Him. He saw her at her gathering, hands raw with stings, and beauty hidden underneath the wear of fear and lack of sleep. I do not know how he came to love her. My sister, who did not speak. Who would not stop her work to please a king. Who spared him nought but friendly smiles as she returned to her task.


Of course, none dared to ask how he came to marry my sister, my sister who would never speak a word, much less a marriage vow. She kept her silence, as we kept ours, trapped beyond the church. Trapped beyond our human forms with nothing but the wind and air to know us when we wept.


And yet, for all our worry. It seems, we worried for the wrong royalty.


Our family has no luck with mothers, nor with queens.


One mother dead, before our eldest was a man, before a youngest drew first breath.

One mother, witch-born and dangerous enough our father hid us from her grasp, until her sneaking ways had learnt where we were hidden and cursed us to this form.

One mother, mother-by-marriage. Bitter. Jealous. Unwilling to concede her power to a younger queen who came with nothing but this woman’s son’s regard.


So, she did not.


When my sister made no response to this woman’s taunt, the queen grew desperate. Took up more tricks to tar our sister’s name. Broke things in the palace, injured servants, drowned cats. All that she could say my sister’s weary hands had done the crime.

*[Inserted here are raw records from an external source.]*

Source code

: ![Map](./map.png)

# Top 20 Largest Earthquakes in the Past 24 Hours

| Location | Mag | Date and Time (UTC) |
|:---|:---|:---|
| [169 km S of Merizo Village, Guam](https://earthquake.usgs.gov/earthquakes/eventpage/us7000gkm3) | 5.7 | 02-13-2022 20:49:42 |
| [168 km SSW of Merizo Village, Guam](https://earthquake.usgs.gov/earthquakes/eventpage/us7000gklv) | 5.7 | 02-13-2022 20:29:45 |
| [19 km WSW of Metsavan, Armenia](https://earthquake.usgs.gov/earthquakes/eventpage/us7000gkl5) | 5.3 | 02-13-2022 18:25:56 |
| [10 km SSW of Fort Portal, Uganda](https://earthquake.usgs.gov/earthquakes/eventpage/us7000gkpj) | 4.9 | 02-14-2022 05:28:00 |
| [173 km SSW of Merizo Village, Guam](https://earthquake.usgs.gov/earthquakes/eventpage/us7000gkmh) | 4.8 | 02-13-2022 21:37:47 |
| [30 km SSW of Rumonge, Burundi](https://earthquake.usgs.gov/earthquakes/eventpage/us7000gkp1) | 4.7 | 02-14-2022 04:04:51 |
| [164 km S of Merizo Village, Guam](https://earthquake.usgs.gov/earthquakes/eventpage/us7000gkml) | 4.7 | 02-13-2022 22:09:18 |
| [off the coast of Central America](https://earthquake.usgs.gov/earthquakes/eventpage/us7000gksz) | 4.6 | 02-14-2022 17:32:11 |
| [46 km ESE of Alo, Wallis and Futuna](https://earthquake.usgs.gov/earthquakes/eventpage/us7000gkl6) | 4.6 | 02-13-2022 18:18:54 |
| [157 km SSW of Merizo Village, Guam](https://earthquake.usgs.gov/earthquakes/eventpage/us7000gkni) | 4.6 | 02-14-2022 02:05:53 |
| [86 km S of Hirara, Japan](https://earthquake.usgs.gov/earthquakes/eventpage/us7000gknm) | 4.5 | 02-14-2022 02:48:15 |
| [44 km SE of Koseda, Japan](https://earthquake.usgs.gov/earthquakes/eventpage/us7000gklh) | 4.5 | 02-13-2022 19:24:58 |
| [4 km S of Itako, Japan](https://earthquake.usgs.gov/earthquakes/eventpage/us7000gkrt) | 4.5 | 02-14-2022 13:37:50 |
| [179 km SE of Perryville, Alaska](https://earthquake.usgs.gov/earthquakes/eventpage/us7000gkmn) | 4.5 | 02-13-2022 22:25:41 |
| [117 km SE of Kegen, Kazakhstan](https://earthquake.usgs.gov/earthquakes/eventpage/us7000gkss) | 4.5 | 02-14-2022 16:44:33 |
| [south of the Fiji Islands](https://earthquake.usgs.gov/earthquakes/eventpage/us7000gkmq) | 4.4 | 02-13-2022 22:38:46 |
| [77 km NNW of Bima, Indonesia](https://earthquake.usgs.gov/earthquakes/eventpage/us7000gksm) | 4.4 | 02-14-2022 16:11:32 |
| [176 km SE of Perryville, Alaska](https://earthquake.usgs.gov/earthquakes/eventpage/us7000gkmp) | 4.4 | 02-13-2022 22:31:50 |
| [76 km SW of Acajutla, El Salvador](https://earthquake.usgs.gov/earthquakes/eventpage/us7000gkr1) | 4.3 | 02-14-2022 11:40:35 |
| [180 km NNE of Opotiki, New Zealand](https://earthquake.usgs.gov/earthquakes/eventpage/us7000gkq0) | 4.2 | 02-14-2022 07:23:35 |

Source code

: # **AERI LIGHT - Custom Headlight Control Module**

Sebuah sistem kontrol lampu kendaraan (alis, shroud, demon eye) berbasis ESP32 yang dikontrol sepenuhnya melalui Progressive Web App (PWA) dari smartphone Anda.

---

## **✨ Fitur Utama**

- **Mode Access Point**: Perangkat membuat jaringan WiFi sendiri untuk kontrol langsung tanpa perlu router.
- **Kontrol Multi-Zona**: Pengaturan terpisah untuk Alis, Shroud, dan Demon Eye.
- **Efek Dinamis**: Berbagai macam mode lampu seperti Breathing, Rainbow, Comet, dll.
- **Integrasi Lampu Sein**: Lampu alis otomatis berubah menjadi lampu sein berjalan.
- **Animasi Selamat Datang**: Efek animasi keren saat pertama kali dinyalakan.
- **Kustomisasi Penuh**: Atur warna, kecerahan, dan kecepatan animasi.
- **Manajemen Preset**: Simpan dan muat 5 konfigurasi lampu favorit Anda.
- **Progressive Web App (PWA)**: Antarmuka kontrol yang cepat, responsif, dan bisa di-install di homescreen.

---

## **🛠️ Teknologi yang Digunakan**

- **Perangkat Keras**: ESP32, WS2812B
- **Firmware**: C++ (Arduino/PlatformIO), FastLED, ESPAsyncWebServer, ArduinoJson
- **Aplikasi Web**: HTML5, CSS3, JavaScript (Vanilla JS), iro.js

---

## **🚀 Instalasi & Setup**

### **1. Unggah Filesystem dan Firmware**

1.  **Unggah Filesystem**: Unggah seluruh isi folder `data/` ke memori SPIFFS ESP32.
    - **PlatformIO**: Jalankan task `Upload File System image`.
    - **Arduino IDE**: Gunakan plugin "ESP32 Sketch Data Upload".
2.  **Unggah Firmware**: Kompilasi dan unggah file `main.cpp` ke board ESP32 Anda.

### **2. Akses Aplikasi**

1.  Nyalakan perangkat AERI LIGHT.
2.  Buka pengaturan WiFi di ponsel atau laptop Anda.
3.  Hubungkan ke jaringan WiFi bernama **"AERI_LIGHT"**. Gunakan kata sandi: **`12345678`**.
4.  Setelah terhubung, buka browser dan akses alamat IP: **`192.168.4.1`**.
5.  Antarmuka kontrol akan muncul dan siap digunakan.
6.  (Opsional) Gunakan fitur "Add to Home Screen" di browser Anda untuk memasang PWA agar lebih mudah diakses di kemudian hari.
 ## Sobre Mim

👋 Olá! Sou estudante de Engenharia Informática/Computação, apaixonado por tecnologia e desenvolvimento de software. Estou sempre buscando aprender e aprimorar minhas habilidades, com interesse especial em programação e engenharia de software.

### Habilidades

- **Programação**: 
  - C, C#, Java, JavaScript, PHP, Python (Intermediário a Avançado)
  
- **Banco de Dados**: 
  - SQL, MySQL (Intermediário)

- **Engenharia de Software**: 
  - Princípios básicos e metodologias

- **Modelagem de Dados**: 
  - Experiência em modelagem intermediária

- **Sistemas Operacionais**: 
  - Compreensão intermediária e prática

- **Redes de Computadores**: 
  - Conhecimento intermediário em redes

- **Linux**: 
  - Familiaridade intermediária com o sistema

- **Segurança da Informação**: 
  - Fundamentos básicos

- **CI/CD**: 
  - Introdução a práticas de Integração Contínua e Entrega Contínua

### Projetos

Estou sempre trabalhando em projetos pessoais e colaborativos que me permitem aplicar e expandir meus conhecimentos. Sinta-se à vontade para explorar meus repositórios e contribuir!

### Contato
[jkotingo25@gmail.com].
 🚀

Each the king ignored, and yet with each our sister’s infamy grew louder.


Finally, the Queen did something that the king could not disregard.


She took my sister’s children.


All three. So young, so innocent. One with a golden grown of curls, one with my sister’s bright, loving eyes, and one still a babe in arms.


And my sister did not weep to find her children missing.


Could not.


Not a sound. That wording of the curse was very clear.


And so, the whispers grew. What woman would not weep to lose her children? But one who was to blame for the children’s loss?


And the king did nothing. As he had done nothing before.


Oh, he mourned. No solemn vow kept his lips closed or stopped the tears pouring down his ruddy face as he knelt before our sister and begged her to tell the truth. Begged her to dispute the claims.


The fool.


The fool.


My sister does not speak.


And so, nor did he.


He was king. The choice was his. Oh, he claimed she had given him none, that her silence had forced him to do it. But he was king. One word from him could have stopped this. Could have saved her from the pyre.


In the end she saved herself. Or we saved her. Or she saved us.


Or all at once.


Our sister, loving sister, through the years of marriage, through the lost children, through the cell. She kept us in her heart, and in her fingertips. Even as they dragged her to the flames, she still stitched the final shirt into shape.


And, just before she burnt, she threw them high. My brothers and I swept down to claim them. Six years a swan, six seconds free, we dragged our sister from the fire. Held her close and wept.


They speak now of the evil of the queen.


Which one, I do not know. The one who cursed my brothers? The one who tormented my sister? Perhaps they are both the same, both wicked in your eyes.


I speak not of that. I know that evil well.


The evil I speak of is the evil of kings.


My sister’s husband and my father were the same.


They knew evil. My father did not send us far from our stepmother because he believed her to be kind. My sister’s husband did not send her to the flames because he believed in her guilt.


It was simply easy.


Our father did not hide us well enough. Her husband did not care to save her life.

And yet, they are to be thought innocent? What punishment is there for their crimes? Even if their crime was that they did nothing much at all.


There is something I have learnt about people.


The gentler they grip, the more it stings.